Start of DATA SUPPLIED

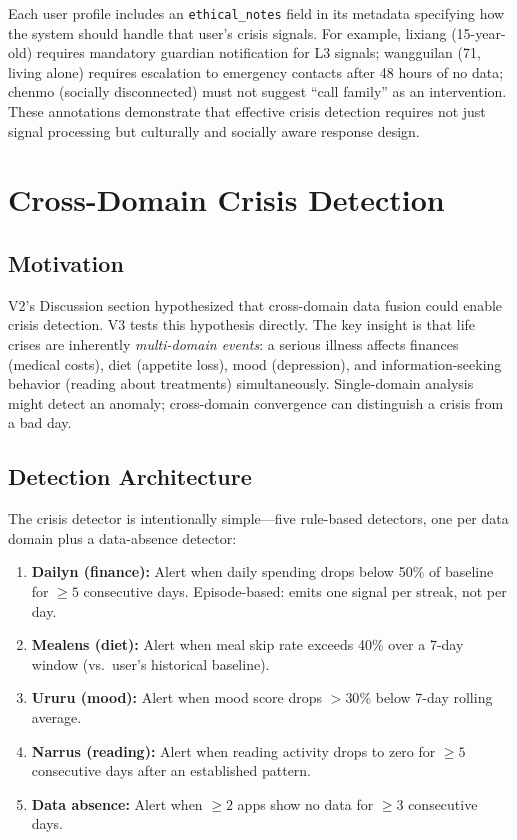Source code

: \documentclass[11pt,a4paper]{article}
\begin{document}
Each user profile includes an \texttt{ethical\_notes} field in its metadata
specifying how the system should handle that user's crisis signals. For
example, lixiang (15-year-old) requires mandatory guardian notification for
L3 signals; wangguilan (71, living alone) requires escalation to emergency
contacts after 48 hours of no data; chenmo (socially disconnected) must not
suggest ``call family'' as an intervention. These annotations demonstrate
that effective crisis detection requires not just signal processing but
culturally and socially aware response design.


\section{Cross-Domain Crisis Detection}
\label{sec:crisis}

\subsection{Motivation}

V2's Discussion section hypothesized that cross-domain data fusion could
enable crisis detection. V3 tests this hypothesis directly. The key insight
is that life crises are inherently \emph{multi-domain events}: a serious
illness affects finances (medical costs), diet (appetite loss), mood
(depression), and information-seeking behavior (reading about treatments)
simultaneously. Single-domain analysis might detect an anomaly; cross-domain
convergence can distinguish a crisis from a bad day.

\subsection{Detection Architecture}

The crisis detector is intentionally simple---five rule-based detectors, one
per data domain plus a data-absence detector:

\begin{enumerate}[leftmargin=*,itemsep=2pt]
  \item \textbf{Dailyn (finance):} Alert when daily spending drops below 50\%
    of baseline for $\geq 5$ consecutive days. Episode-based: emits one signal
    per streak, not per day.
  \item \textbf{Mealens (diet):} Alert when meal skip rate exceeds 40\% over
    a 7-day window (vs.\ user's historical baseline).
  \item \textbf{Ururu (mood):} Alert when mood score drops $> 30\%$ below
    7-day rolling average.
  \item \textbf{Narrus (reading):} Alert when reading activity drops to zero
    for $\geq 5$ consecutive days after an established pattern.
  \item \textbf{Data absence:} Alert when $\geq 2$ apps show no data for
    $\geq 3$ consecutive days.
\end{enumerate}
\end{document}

End of DATA SUPPLIED

Every line of the records that includes the word "drops" should be gathered.

  \item \textbf{Dailyn (finance):} Alert when daily spending drops below 50\%
  \item \textbf{Ururu (mood):} Alert when mood score drops $> 30\%$ below
  \item \textbf{Narrus (reading):} Alert when reading activity drops to zero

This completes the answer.